*DIRECTIONS FOR THIS TASK*:
An exact copy of the entries, with every picture omitted, is what is needed here.

*SUPPLIED RECORDS*:
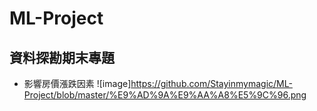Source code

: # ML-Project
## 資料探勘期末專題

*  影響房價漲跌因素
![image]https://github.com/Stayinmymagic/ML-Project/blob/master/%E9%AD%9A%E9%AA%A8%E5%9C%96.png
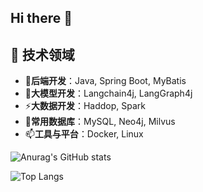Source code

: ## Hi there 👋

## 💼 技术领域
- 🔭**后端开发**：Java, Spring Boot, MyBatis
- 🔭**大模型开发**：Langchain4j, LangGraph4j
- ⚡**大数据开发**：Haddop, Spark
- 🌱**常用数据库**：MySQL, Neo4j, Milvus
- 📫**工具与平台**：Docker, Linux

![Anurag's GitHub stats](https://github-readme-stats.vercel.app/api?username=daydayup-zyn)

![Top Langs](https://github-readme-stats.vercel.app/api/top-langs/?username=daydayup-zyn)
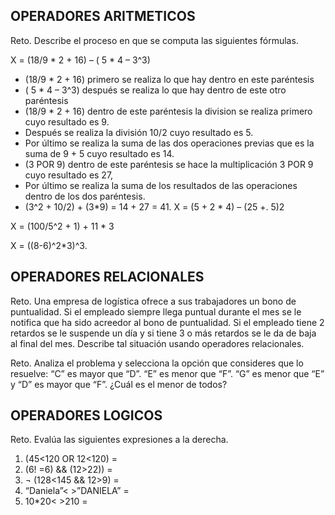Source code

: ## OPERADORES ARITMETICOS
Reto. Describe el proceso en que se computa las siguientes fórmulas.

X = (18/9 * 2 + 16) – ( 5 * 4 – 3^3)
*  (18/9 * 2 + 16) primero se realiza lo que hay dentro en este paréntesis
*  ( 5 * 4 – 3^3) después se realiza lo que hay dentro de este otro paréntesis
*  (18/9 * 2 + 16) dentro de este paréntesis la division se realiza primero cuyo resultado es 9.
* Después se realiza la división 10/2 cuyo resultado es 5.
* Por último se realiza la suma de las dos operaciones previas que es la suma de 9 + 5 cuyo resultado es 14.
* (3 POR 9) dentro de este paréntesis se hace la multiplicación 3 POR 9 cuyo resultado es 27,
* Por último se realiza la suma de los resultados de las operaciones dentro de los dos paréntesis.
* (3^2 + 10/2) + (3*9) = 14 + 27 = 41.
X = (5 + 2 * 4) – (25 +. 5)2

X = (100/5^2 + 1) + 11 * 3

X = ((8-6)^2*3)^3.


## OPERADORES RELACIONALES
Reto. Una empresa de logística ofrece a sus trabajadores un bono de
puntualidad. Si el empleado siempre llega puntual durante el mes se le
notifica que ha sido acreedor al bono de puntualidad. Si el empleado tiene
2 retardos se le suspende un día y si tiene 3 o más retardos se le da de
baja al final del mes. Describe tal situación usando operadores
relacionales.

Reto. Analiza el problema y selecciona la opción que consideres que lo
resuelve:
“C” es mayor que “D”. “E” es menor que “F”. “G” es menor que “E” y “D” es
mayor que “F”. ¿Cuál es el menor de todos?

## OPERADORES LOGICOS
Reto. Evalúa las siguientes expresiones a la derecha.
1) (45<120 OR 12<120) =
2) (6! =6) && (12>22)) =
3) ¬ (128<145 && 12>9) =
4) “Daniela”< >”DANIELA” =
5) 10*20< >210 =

*TASK RESPONSE*:
Source code

: # ML-Project
## 資料探勘期末專題

*  影響房價漲跌因素
![image]https://github.com/Stayinmymagic/ML-Project/blob/master/%E9%AD%9A%E9%AA%A8%E5%9C%96.png
Source code

: ## Hi there 👋

## 💼 技术领域
- 🔭**后端开发**：Java, Spring Boot, MyBatis
- 🔭**大模型开发**：Langchain4j, LangGraph4j
- ⚡**大数据开发**：Haddop, Spark
- 🌱**常用数据库**：MySQL, Neo4j, Milvus
- 📫**工具与平台**：Docker, Linux

![Anurag's GitHub stats](https://github-readme-stats.vercel.app/api?username=daydayup-zyn)

![Top Langs](https://github-readme-stats.vercel.app/api/top-langs/?username=daydayup-zyn)
Source code

: ## OPERADORES ARITMETICOS
Reto. Describe el proceso en que se computa las siguientes fórmulas.

X = (18/9 * 2 + 16) – ( 5 * 4 – 3^3)
*  (18/9 * 2 + 16) primero se realiza lo que hay dentro en este paréntesis
*  ( 5 * 4 – 3^3) después se realiza lo que hay dentro de este otro paréntesis
*  (18/9 * 2 + 16) dentro de este paréntesis la division se realiza primero cuyo resultado es 9.
* Después se realiza la división 10/2 cuyo resultado es 5.
* Por último se realiza la suma de las dos operaciones previas que es la suma de 9 + 5 cuyo resultado es 14.
* (3 POR 9) dentro de este paréntesis se hace la multiplicación 3 POR 9 cuyo resultado es 27,
* Por último se realiza la suma de los resultados de las operaciones dentro de los dos paréntesis.
* (3^2 + 10/2) + (3*9) = 14 + 27 = 41.
X = (5 + 2 * 4) – (25 +. 5)2

X = (100/5^2 + 1) + 11 * 3

X = ((8-6)^2*3)^3.


## OPERADORES RELACIONALES
Reto. Una empresa de logística ofrece a sus trabajadores un bono de
puntualidad. Si el empleado siempre llega puntual durante el mes se le
notifica que ha sido acreedor al bono de puntualidad. Si el empleado tiene
2 retardos se le suspende un día y si tiene 3 o más retardos se le da de
baja al final del mes. Describe tal situación usando operadores
relacionales.

Reto. Analiza el problema y selecciona la opción que consideres que lo
resuelve:
“C” es mayor que “D”. “E” es menor que “F”. “G” es menor que “E” y “D” es
mayor que “F”. ¿Cuál es el menor de todos?

## OPERADORES LOGICOS
Reto. Evalúa las siguientes expresiones a la derecha.
1) (45<120 OR 12<120) =
2) (6! =6) && (12>22)) =
3) ¬ (128<145 && 12>9) =
4) “Daniela”< >”DANIELA” =
5) 10*20< >210 =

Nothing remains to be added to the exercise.